| WHAT THE TASK ASKS |
Two lines in the listing below mark the span: one contains "the QQ plot" and one contains "Test RMSE of 0.4878". Reproduce both of them and everything between, exactly.

| EXERCISE MATERIALS |

▼

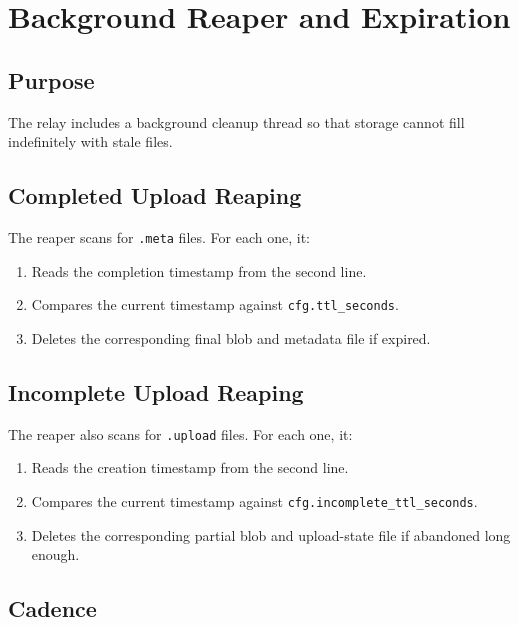 \documentclass[11pt,a4paper]{report}
\begin{document}
\chapter{Background Reaper and Expiration}

\section{Purpose}

The relay includes a background cleanup thread so that storage cannot fill indefinitely with stale files.

\section{Completed Upload Reaping}

The reaper scans for \texttt{.meta} files. For each one, it:

\begin{enumerate}
    \item Reads the completion timestamp from the second line.
    \item Compares the current timestamp against \texttt{cfg.ttl\_seconds}.
    \item Deletes the corresponding final blob and metadata file if expired.
\end{enumerate}

\section{Incomplete Upload Reaping}

The reaper also scans for \texttt{.upload} files. For each one, it:

\begin{enumerate}
    \item Reads the creation timestamp from the second line.
    \item Compares the current timestamp against \texttt{cfg.incomplete\_ttl\_seconds}.
    \item Deletes the corresponding partial blob and upload-state file if abandoned long enough.
\end{enumerate}

\section{Cadence}
\end{document}
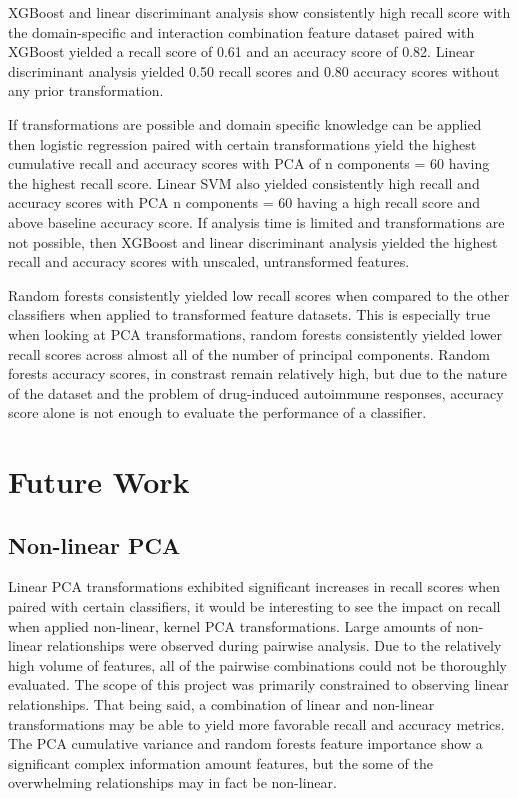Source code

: \documentclass{article}
\begin{document}
\begin{itemize}
XGBoost and linear discriminant analysis show consistently high recall score with the domain-specific and interaction combination feature dataset paired with XGBoost yielded a recall score of 0.61 and an accuracy score of 0.82. Linear discriminant analysis yielded 0.50 recall scores and 0.80 accuracy scores without any prior transformation.\newline

If transformations are possible and domain specific knowledge can be applied then logistic regression paired with certain transformations yield the highest cumulative recall and accuracy scores with PCA of n components = 60 having the highest recall score. Linear SVM also yielded consistently high recall and accuracy scores with PCA n components = 60 having a high recall score and above baseline accuracy score. If analysis time is limited and transformations are not possible, then XGBoost and linear discriminant analysis yielded the highest recall and accuracy scores with unscaled, untransformed features. \newline

Random forests consistently yielded low recall scores when compared to the other classifiers when applied to transformed feature datasets. This is especially true when looking at PCA transformations, random forests consistently yielded lower recall scores across almost all of the number of principal components. Random forests accuracy scores, in constrast remain relatively high, but due to the nature of the dataset and the problem of drug-induced autoimmune responses, accuracy score alone is not enough to evaluate the performance of a classifier. 

\section{Future Work}

\subsection{Non-linear PCA}
Linear PCA transformations exhibited significant increases in recall scores when paired with certain classifiers, it would be interesting to see the impact on recall when applied non-linear, kernel PCA transformations. Large amounts of non-linear relationships were observed during pairwise analysis. Due to the relatively high volume of features, all of the pairwise combinations could not be thoroughly evaluated. The scope of this project was primarily constrained to observing linear relationships. That being said, a combination of linear and non-linear transformations may be able to yield more favorable recall and accuracy metrics. The PCA cumulative variance and random forests feature importance show a significant complex information amount features, but the some of the overwhelming relationships may in fact be non-linear. 


\end{itemize}
\end{document}
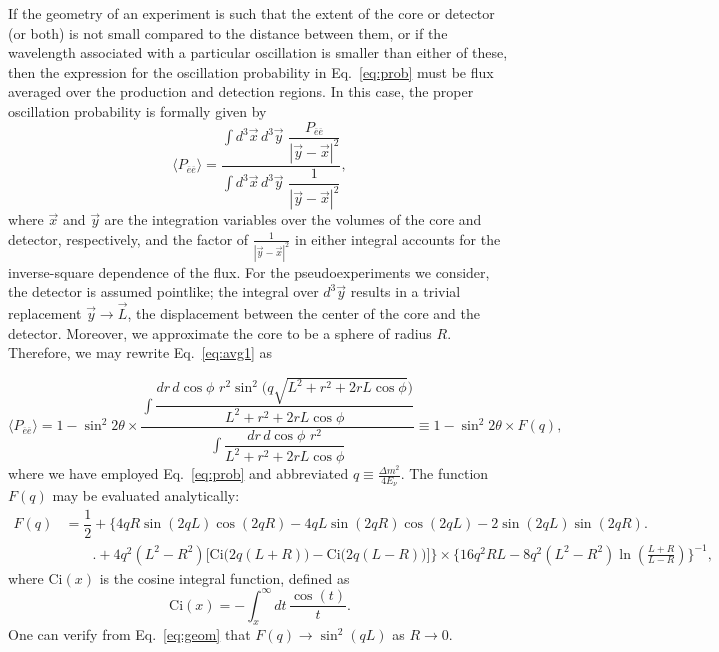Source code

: \documentclass[prd, twocolumn, tightenlines, twoside, secnumarabic, superscriptaddress, preprintnumbers, nofootinbib, notitlepage]{revtex4-1}
\begin{document}
If the geometry of an experiment is such that the extent of the core or detector (or both) is not small compared to the distance between them, or if the wavelength associated with a particular oscillation is smaller than either of these, then the expression for the oscillation probability in Eq.~\eqref{eq:prob} must be flux averaged over the production and detection regions. In this case, the proper oscillation probability is formally given by
\begin{equation}
    \label{eq:avg1}
    \langle P_{\overline e \overline e} \rangle = \dfrac{\int d^3 \vec x \, d^3 \vec y \, \, \dfrac{P_{\overline e \overline e}}{|\vec y - \vec x|^2}}{\int d^3 \vec x \, d^3 \vec y \, \,  \dfrac{1}{|\vec y - \vec x|^2}},
\end{equation}
where $\vec x$ and $\vec y$ are the integration variables over the volumes of the core and detector, respectively, and the factor of $\frac{1}{|\vec y - \vec x|^2}$ in either integral accounts for the inverse-square dependence of the flux. For the pseudoexperiments we consider, the detector is assumed pointlike; the integral over $d^3 \vec y$ results in a trivial replacement $\vec y \to \vec L$, the displacement between the center of the core and the detector. Moreover, we approximate the core to be a sphere of radius $R$. Therefore, we may rewrite Eq.~\eqref{eq:avg1} as
\begin{widetext}
\begin{equation}
    \langle P_{\overline e \overline e} \rangle = 1 - \sin^2 2\theta \times \dfrac{\int \dfrac{dr \, d\cos \phi \, \, r^2 \sin^2 \big(q \sqrt{L^2 + r^2 + 2 r L \cos \phi}\big)}{L^2 + r^2 + 2 r L \cos \phi}}{\int \dfrac{dr \, d\cos \phi \, \, r^2}{L^2 + r^2 + 2 r L \cos \phi}} \equiv 1 - \sin^2 2\theta \times F(q),
\end{equation}
where we have employed Eq.~\eqref{eq:prob} and abbreviated $q \equiv \frac{\Delta m^2}{4E_\nu}$. The function $F(q)$ may be evaluated analytically:
\begin{align}
    F(q) & = \dfrac{1}{2} + \Big\{4qR \sin(2qL) \cos(2qR) - 4qL \sin(2qR) \cos(2qL) -2\sin(2qL) \sin(2qR) \Big. \nonumber \\
    & \qquad \Big. + 4q^2(L^2-R^2) \Big[ \text{Ci}\big(2q(L+R)\big) - \text{Ci}\big(2q(L-R)\big)\Big] \Big\} \times \Big\{16q^2RL - 8q^2(L^2-R^2)\ln \left(\frac{L+R}{L-R}\right) \Big\}^{-1},
    \label{eq:geom}
\end{align}
where Ci$(x)$ is the cosine integral function, defined as
\begin{equation}
    \text{Ci}(x) = -\int_x^{\infty} dt \, \frac{\cos(t)}{t}.
\end{equation}
One can verify from Eq.~\eqref{eq:geom} that $F(q)\to \sin^2(q L)$ as $R\to0$.
\end{widetext}




\end{document}
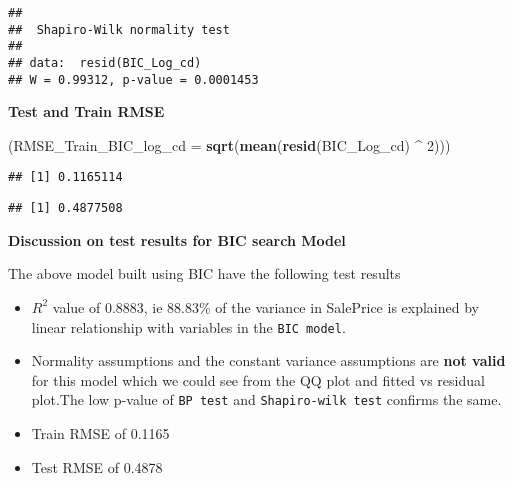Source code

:\documentclass[]{article}
\newenvironment{Shaded}{\begin{snugshade}}{\end{snugshade}}
\newcommand{\KeywordTok}[1]{\textcolor[rgb]{0.13,0.29,0.53}{\textbf{#1}}}
\newcommand{\DataTypeTok}[1]{\textcolor[rgb]{0.13,0.29,0.53}{#1}}
\newcommand{\DecValTok}[1]{\textcolor[rgb]{0.00,0.00,0.81}{#1}}
\newcommand{\StringTok}[1]{\textcolor[rgb]{0.31,0.60,0.02}{#1}}
\newcommand{\OperatorTok}[1]{\textcolor[rgb]{0.81,0.36,0.00}{\textbf{#1}}}
\newcommand{\NormalTok}[1]{#1}
\begin{document}
\begin{verbatim}
## 
##  Shapiro-Wilk normality test
## 
## data:  resid(BIC_Log_cd)
## W = 0.99312, p-value = 0.0001453
\end{verbatim}

\textbf{Test and Train RMSE}

\begin{Shaded}
\begin{Highlighting}[]
\NormalTok{(}\DataTypeTok{RMSE_Train_BIC_log_cd =} \KeywordTok{sqrt}\NormalTok{(}\KeywordTok{mean}\NormalTok{(}\KeywordTok{resid}\NormalTok{(BIC_Log_cd) }\OperatorTok{^}\StringTok{ }\DecValTok{2}\NormalTok{)))}
\end{Highlighting}
\end{Shaded}

\begin{verbatim}
## [1] 0.1165114
\end{verbatim}

\begin{Shaded}
\end{Shaded}

\begin{verbatim}
## [1] 0.4877508
\end{verbatim}

\textbf{Discussion on test results for BIC search Model}

The above model built using BIC have the following test results

\begin{itemize}
\item
  \(R^2\) value of 0.8883, ie 88.83\% of the variance in SalePrice is
  explained by linear relationship with variables in the
  \texttt{BIC\ model}.
\item
  Normality assumptions and the constant variance assumptions are
  \textbf{not valid} for this model which we could see from the QQ plot
  and fitted vs residual plot.The low p-value of \texttt{BP\ test} and
  \texttt{Shapiro-wilk\ test} confirms the same.
\item
  Train RMSE of 0.1165
\item
  Test RMSE of 0.4878
\end{itemize}
\end{document}
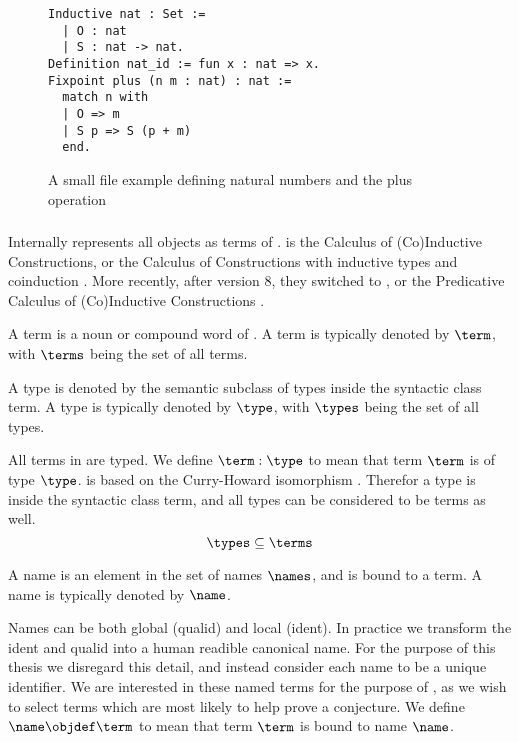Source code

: \begin{figure}[H]
	\begin{lstlisting}[language=Coq, mathescape]
Inductive nat : Set :=
  | O : nat
  | S : nat -> nat.
Definition nat_id := fun x : nat => x.
Fixpoint plus (n m : nat) : nat :=
  match n with
  | O => m
  | S p => S (p + m)
  end.
	\end{lstlisting}
	\caption{A small \gallina \coq file example defining natural numbers and the plus operation}
\end{figure}
\subsubsection{\pcic}

Internally \coq represents all objects as terms  of \cic{}.
\cic is the Calculus of (Co)Inductive Constructions,
or the Calculus of Constructions \cite{coquand1988calculus} with inductive types and coinduction \cite{huet1987induction} \cite{coquand1990inductively}.
More recently, after \coq version 8, they switched to \pcic {}, or the Predicative Calculus of (Co)Inductive Constructions \cite{bertot2013interactive}.

\begin{definition}[term]
	A term is a noun or compound word of \pcic.
	A term is typically denoted by $\term$,
	with $\terms$ being the set of all terms.
\end{definition}

\begin{definition}[type]\label{def:type}
	A type is denoted by the semantic subclass of types inside the syntactic class term.
	A type is typically denoted by $\type$, with $\types$ being the set of all types.
\end{definition}

All terms in \coq are typed.
We define $\term : \type$ to mean that term $\term$ is of type $\type$.
\coq is based on the Curry-Howard isomorphism \cite{howard1980formulae}.
Therefor a type is inside the syntactic class term, and all types can be considered to be terms as well.
\[ \types \subseteq \terms \]

\begin{definition}[name]
	A name is an element in the set of names $\names$, and is bound to a term. A name is typically denoted by $\name$.
\end{definition}
Names can be both global (qualid) and local (ident).
In practice we transform the ident and qualid into a human readible canonical name.
For the purpose of this thesis we disregard this detail, and instead consider each name to be a unique identifier.
We are interested in these named terms for the purpose of \premiseselection,
as we wish to select terms which are most likely to help prove a conjecture.
We define $\name \objdef \term$ to mean that term $\term$ is bound to name $\name$.

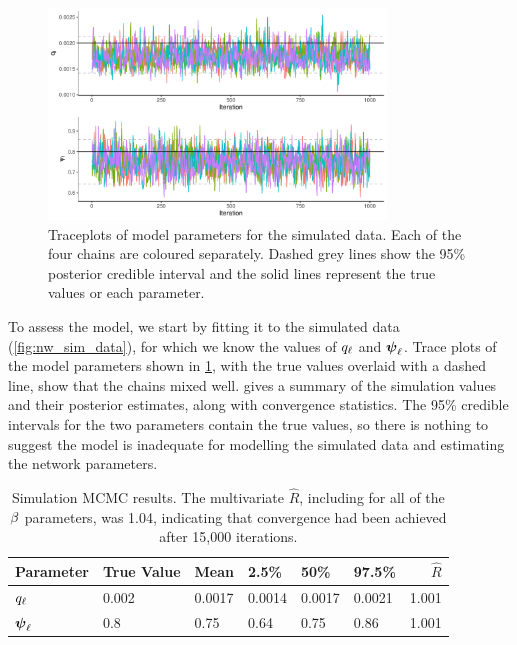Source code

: \begin{knitrout}\small
{}\color{fgcolor}\begin{figure}

{\centering \includegraphics[width=0.8\textwidth]{figure/nw_model_sim_results-1} 

}

\caption[Traceplots of model parameters for the simulated data]{Traceplots of model parameters for the simulated data. Each of the four chains are coloured separately. Dashed grey lines show the 95\% posterior credible interval and the solid lines represent the true values or each parameter.}\label{fig:nw_model_sim_results}
\end{figure}


\end{knitrout}


To assess the model, we start by fitting it to the simulated data (\cref{fig:nw_sim_data}), for which we know the values of $q_\ell$ and $\mathbf{\boldsymbol{\psi}}_\ell$. Trace plots of the model parameters shown in \cref{fig:nw_model_sim_results}, with the true values overlaid with a dashed line, show that the chains mixed well.  gives a summary of the simulation values and their posterior estimates, along with convergence statistics. The 95\% credible intervals for the two parameters contain the true values, so there is nothing to suggest the model is inadequate for modelling the simulated data and estimating the network parameters.


\begin{table}

\caption{\label{tab:nw_model_sim_smry}Simulation MCMC results. The multivariate $\hat R$, including for all of the $\beta$ parameters, was 1.04, indicating that convergence had been achieved after 15,000 iterations.}
\centering
\begin{tabular}[b]{llllllr}
\toprule
Parameter & True Value & Mean & 2.5\% & 50\% & 97.5\% & $\hat R$\\
\midrule
$q_\ell$ & 0.002 & 0.0017 & 0.0014 & 0.0017 & 0.0021 & 1.001\\
$\mathbf{\boldsymbol{\psi}}_\ell$ & 0.8 & 0.75 & 0.64 & 0.75 & 0.86 & 1.001\\
\bottomrule
\end{tabular}
\end{table}





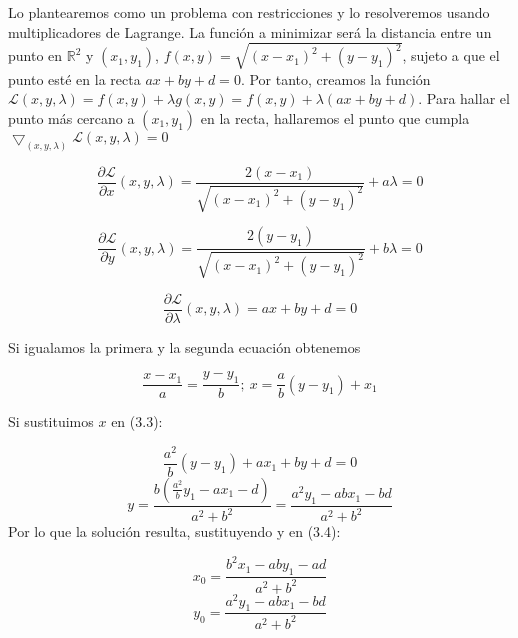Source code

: \documentclass[11pt,leqno]{article}
\theoremstyle{definition}
\begin{document}
\begin{solucion}

Lo plantearemos como un problema con restricciones y lo resolveremos usando multiplicadores de Lagrange. La función a minimizar será la distancia entre un punto en $\mathbb{R}^2$ y $(x_1,y_1)$, $f(x,y)=\sqrt{(x-x_1)^2+(y-y_1)^2}$, sujeto a que el punto esté en la recta $ax+by+d = 0$. Por tanto, creamos la función $\mathcal{L}(x,y,\lambda) = f(x,y) + \lambda g(x,y) = f(x,y) + \lambda(ax+by+d)$. Para hallar el punto más cercano a $(x_1,y_1)$ en la recta, hallaremos el punto que cumpla $\bigtriangledown_{(x,y,\lambda)} \mathcal{L}(x,y,\lambda) = 0$

	\begin{equation}
 		\frac{\partial \mathcal{L}}{\partial x}(x,y,\lambda) =
 			\frac{2(x-x_1)}{\sqrt{(x-x_1)^2+(y-y_1)^2}} + a \lambda = 0
	\end{equation}  

	\begin{equation}
 		\frac{\partial \mathcal{L}}{\partial y}(x,y,\lambda) =
 			\frac{2(y-y_1)}{\sqrt{(x-x_1)^2+(y-y_1)^2}} + b \lambda = 0
	\end{equation}  
	
	\begin{equation}
 		\frac{\partial \mathcal{L}}{\partial \lambda}(x,y,\lambda) = 
 			ax+by+d = 0
	\end{equation}

	Si igualamos la primera y la segunda ecuación obtenemos 
	
	\begin{equation}
		\frac{x-x_1}{a} = \frac{y-y_1}{b};\ x = \frac{a}{b}(y-y_1) + x_1
	\end{equation}
	
	Si sustituimos $x$ en (3.3):
	
	\[ \frac{a^2}{b}(y-y_1) + ax_1 + by + d = 0 \]
	\begin{equation}
	y = \frac{b(\frac{a^2}{b}y_1 - ax_1-d)}{a^2+b^2} =
		\frac{a^2y_1 - abx_1-bd}{a^2+b^2}
	\end{equation}
	Por lo que la solución resulta, sustituyendo y en (3.4):
	
	\[ x_0 = \frac{b^2x_1 - aby_1-ad}{a^2+b^2} \]
	\[ y_0 = \frac{a^2y_1 - abx_1-bd}{a^2+b^2} \]
	
	
\end{solucion}
\end{document}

▲

| RESPONSE TO THIS TASK |
  \textbf{not valid} for this model which we could see from the QQ plot
  and fitted vs residual plot.The low p-value of \texttt{BP\ test} and
  \texttt{Shapiro-wilk\ test} confirms the same.
\item
  Train RMSE of 0.1165
\item
  Test RMSE of 0.4878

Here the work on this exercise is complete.